Die Verächter dieser „rührenden und meisterhaften Geschichte”, wand­te Hesse ein, hätten damit genau so weit recht, wie „Partei-Urteile über Dichtun­gen recht haben können”. Es wäre aber klüger, ,,dem Dichter dafür zu danken, daß er so sachlich, so wahrhaftig und treu berichtet hat, und ihn zum minde­sten nicht dafür zu tadeln, daß er hinter dem Angestellten auch noch einen Men­schen, hinter den ‘Zuständen’ auch noch ein Leben, hinter der Not und Schwei­nerei auch noch eine Ahnung von Men­schentum gelten läßt.” Kurz: Fallada war kein Protagonist, kein volkserziehender Prinzipienkämpfer, sondern vor allem ein leidender Glückssucher mit einer einfühlenden Beobachtungsgabe.

Bereits seine Lebensgeschichte stand dem entgegen. Gleicht sie doch vielfach einem psychedelischen Horrortrip: Sohn eines renommierten, zuletzt am Reichs­gericht in Leipzig tätigen Richters, des­sen Leistungsansprüchen er niemals ge­nügte. Heftige (spät-)pubertäre Kon­flikte, darunter ein als Duell getarnter versuchter Doppelselbstmord, der sei­nen Freund das Leben kostete. Diverse Aufenthalte in psychiatrischen Klini­ken, Erziehungsanstalten oder Gefäng­nissen. Seine lebenslange Alkohol- und Morphinsucht, die er im epischen, po­stum erschienenen Suchtprotokoll „Der Trinker” (1950) schonungslos darstell­te. 1914 bei Kriegsausbruch eine durch ,, Untauglichkeit” nicht realisierte Frei­willigenmeldung; später sporadische Mitgliedschaften bei den Sozialdemo­kraten oder Guttemplern. Unterschla­gungen, um Drogen zu kaufen, Zucht­haus und prekäre Beschäftigungsverhält­nisse, vom Landwirtschaftseleven bis zum Provinzreporter oder Anzeigenein­treiber, aus denen ihn schließlich Ro­wohlts Verlagsanstellung erlöste. Ehen und Frauenbekanntschaften, die ihn nur zeitweilig „retteten”, die in schmerzli­chen, teils gewaltsamen Trennungen endeten. 1933 eine Denunziation mit kurzer Gestapo- Haft.
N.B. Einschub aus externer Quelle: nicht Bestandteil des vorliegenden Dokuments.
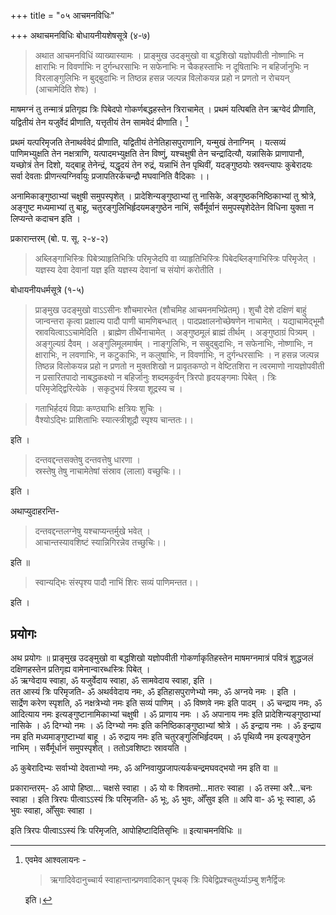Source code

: +++
title = "०५ आचमनविधिः"

+++
अथाचमनविधिः बोधायनीयशेषसूत्रे (४-७)  

> अथात आचमनविधिं व्याख्यास्यामः । प्राङ्मुख उदङ्मुखो वा बद्धशिखो यज्ञोपवीती नोष्णाभिः न क्षाराभिः न विवर्णाभिः न दुर्गन्धरसाभिः न सफेनाभिः न चैकहस्ताभिः न दूषिताभिः न बहिर्जानुभिः  न विरलाङ्गुलिभिः न बुद्बुदाभिः न तिष्ठन्न हसन्न जल्पन्न विलोकयन्न प्रहो न प्रणतो न रोचयन् (आचामेदिति शेषः) ।

माषमग्नं तु तन्मात्रं प्रतिगृह्य त्रिः पिबेदपो गोकर्णबद्धहस्तेन त्रिराचामेत् । प्रथमं यत्पिबति तेन ऋग्वेदं प्रीणाति, यद्वितीयं तेन यजुर्वेदं प्रीणाति, यत्तृतीयं तेन सामवेदं प्रीणाति।  [^१]
[^१]: 

      एवमेव आश्वलायनः - 




    
      > ऋगादिवेदानुच्चार्य स्वाहान्तान्प्रणवादिकान् पृथक् त्रिः पिबेद्विप्रश्चतुर्थ्याऽम्बु शनैर्द्विजः 
      
      इति।
   

प्रथमं यत्परिमृजति तेनाथर्ववेदं प्रीणाति, यद्वितीयं तेनेतिहासपुराणानि, यन्मुखं तेनाग्निम् । यत्सव्यं पाणिमभ्युक्षति तेन नक्षत्राणि, यत्पादमभ्युक्षति तेन विष्णुं, यश्चक्षुषी तेन चन्द्रादित्यौ, यन्नासिके प्राणापानौ, यच्छोत्रं तेन दिशो, यद्बाहू तेनेन्द्रं, यद्धृदयं तेन रुद्रं, यन्नाभिं तेन पृथिवीं, यदङ्गुष्ठयोः स्रवन्त्यापः कुबेरादयः सर्वा देवताः प्रीणन्त्यग्निर्वायुः प्रजापतिरर्कचन्द्रौ मघवानिति वैदिकाः ।।

अनामिकाङ्गुष्ठाभ्यां चक्षुषी समुपस्पृशेत् । प्रादेशिन्यङ्गुष्ठाभ्यां तु नासिके, अङ्गुष्ठकनिष्ठिकाभ्यां तु श्रोत्रे, अङ्गुष्ट मध्यमाभ्यां तु बाहू, चतुरङ्गुलिभिर्हृदयमङ्गुष्ठेन नाभिं, सर्वैर्मूर्वानं समुपस्पृशेदेतेन विधिना युक्ता न लिप्यन्ते कदाचन इति ।  

प्रकारान्तरम् (बो. प. सू. २-४-२)  

> अब्लिङ्गाभिस्त्रिः पिबेत्र्याहृतिभित्रिः परिमृजेदपि वा व्याहृतिभिस्त्रिः पिबेदब्लिङ्गाभिस्त्रिः परिमृजेत् । यज्ञस्य देवा देवानां यज्ञ इति यज्ञस्य देवानां च संयोगं करोतीति ।  

बोधायनीयधर्मसूत्रे (१-५)  


> प्राङ्मुख उदङ्मुखो वाऽऽसीनः शौचमारभेत (शौचमिह आचमनमभिप्रेतम्)। शुचौ देशे दक्षिणं बाहुं जान्वन्तरा कृत्वा प्रक्षाल्य पादौ पाणी चामणिबन्धात् । पादप्रक्षालनोच्छेषणेन नाचामेत् । यद्याचामेद्भूमौ स्रावयित्वाऽऽचामेदिति । ब्राह्मेण तीर्थेनाचामेत् । अङ्गुष्ठमूलं ब्राह्मं तीर्थम् । अङ्गुष्ठाग्रं पित्र्यम् । अङ्गुल्यग्रं दैवम् । अङ्गुलिमूलमार्षम् । नाङ्गुलिभिः, न सबुद्बुदाभिः, न सफेनाभिः, नोष्णाभिः, न क्षाराभिः, न लवणाभिः, न कटुकाभिः, न कलुषाभिः, न विवर्णाभिः, न दुर्गन्धरसाभिः ।  न हसन्न जल्पन्न तिष्ठन्न विलोकयन्न प्रहो न प्रणतो न मुक्तशिखो न प्रावृतकण्ठो न वेष्टितशिरा  न त्वरमाणो नायज्ञोपवीती न प्रसारितपादो नाबद्धकक्ष्यो न बहिर्जानुः शब्दमकुर्वन् त्रिरपो हृदयङ्गमाः पिबेत् । त्रिः परिमृजेद्द्विरित्येके । सकृदुभयं स्त्रिया शूद्रस्य च ।  

> गताभिर्हदयं विप्राः कण्ठ्याभिः क्षत्रियः शुचिः ।  
वैश्योऽद्भिः प्राशिताभिः स्यात्स्त्रीशूद्रौ स्पृश्य चान्ततः।।  

 इति ।  

> दन्तवद्दन्तसक्तेषु दन्तवत्तेषु धारणा ।  
स्रस्तेषु तेषु नाचामेतेषां संस्राव (लाला) वच्छुचिः।।  

 इति ।  

अथाप्युदाहरन्ति-  

> दन्तवद्दन्तलग्नेषु यश्चाप्यन्तर्मुखे भवेत् ।  
आचान्तस्यावशिष्टं स्यान्निगिरन्नेव तच्छुचिः।।  

इति ॥  

> स्वान्यद्भिः संस्पृश्य पादौ नाभिं शिरः सव्यं पाणिमन्तत।।

 इति ।  


## प्रयोगः
अथ प्रयोगः ॥ प्राङ्मुख उदङ्मुखो वा बद्धशिखो यज्ञोपवीती गोकर्णाकृतिहस्तेन माषमग्नमात्रं पवित्रं शुद्धजलं दक्षिणहस्तेन प्रतिगृह्य वामेनान्वारब्धस्त्रिः पिबेत् ।  
ॐ ऋग्वेदाय स्वाहा, ॐ यजुर्वेदाय स्वाहा, ॐ सामवेदाय स्वाहा, इति ।  
तत आस्यं त्रिः परिमृजति- ॐ अथर्ववेदाय नमः, ॐ इतिहासपुराणेभ्यो नमः, ॐ अग्नये नमः । इति ।  
सार्द्रेण करेण स्पृशति, ॐ नक्षत्रेभ्यो नमः इति सव्यं पाणिम् । ॐ विष्णवे नमः इति पादम् । ॐ चन्द्राय नमः, ॐ आदित्याय नमः इत्यङ्गुष्टानामिकाभ्यां चक्षुषी । ॐ प्राणाय नमः । ॐ अपानाय नमः इति प्रादेशिन्यङ्गुष्ठाभ्यां नासिके । ॐ दिग्भ्यो नमः ।  ॐ दिग्भ्यो नमः इति कनिष्ठिकाङ्गुष्ठाभ्यां श्रोत्रे । ॐ इन्द्राय नमः । ॐ इन्द्राय नम इति मध्यमाङ्गुष्टाभ्यां बाहू । ॐ रुद्राय नमः इति चतुरङ्गुलिभिर्हृदयम् । ॐ पृथिव्यै नम इत्यङ्गुष्ठेन नाभिम् । सर्वैर्मूर्धानं समुपस्पृशेत् । ततोऽवशिष्टाः स्रावयति ।

ॐ कुबेरादिभ्यः सर्वाभ्यो देवताभ्यो नमः, ॐ अग्निवायुप्रजापत्यर्कचन्द्रमघवद्भयो नम इति वा ॥  


प्रकारान्तरम्- ॐ आपो हिष्ठा... चक्षसे स्वाहा । ॐ यो वः शिवतमो...मातरः स्वाहा । ॐ तस्मा अरै...चनः स्वाहा । इति त्रिरपः पीत्वाऽऽस्यं त्रिः परिमृजति- ॐ भूः, ॐ भुवः, ओँसुव इति ॥ अपि वा- ॐ भूः स्वाहा, ॐ भुवः स्वाहा, ओँसुवः स्वाहा ।

इति त्रिरपः पीत्वाऽऽस्यं त्रिः परिमृजति, आपोहिष्टादितिसृभिः ॥ इत्याचमनविधिः ॥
Als politisch unsicherer Kantonist stand er ohnehin unter ständiger Dro­hung, quasi unter Aufsicht oder Be­währung zu schreiben. Nach Ende des Dritten Reichs nahm ihn der spätere DDR-Kultusminister Johannes R. Be­cher unter seine Fittiche. Er wies ver­gleichbare Drogenerfahrungen und „Jugendsünden” auf und verhinderte Falladas erneuten Selbstmordversuch. Dessen früher Tod am 5. Februar 1947 im Hilfskrankenhaus Berlin-Nieder­schönhausen, wo der Suchtkranke sei­ne letzten Tage verbrachte, ersparte ihm zumindest fast zwangsläufige zukünftige Verbiegungen eines Lebens in einer wei­teren Diktatur.

Falladas Charakter und diese Le­bensumstände boten für couragierten Widerstand schlechte Voraussetzungen. Er war kein Bekenner, sondern ein Seis­mograph, der gesellschafcliche Beben angstvoll dokumentierte. Immerhin ent­hält sein Werk neben bewußter Idyllik als literarischen Gegenentwurf durch­gehend einen kreatürlichen Protest ge­gen politisch-soziale Deformation. Mag sein, daß er sich unter Druck mehrfach als schwacher Mensch erwies. Aber dies hinderte ihn nicht daran, ein starker Schriftsteller zu sein und ein glaubhaf­ter Anwalt jener Leute, die man her­ablassend als „klein” bezeichnet. Ehren wir das in ihm.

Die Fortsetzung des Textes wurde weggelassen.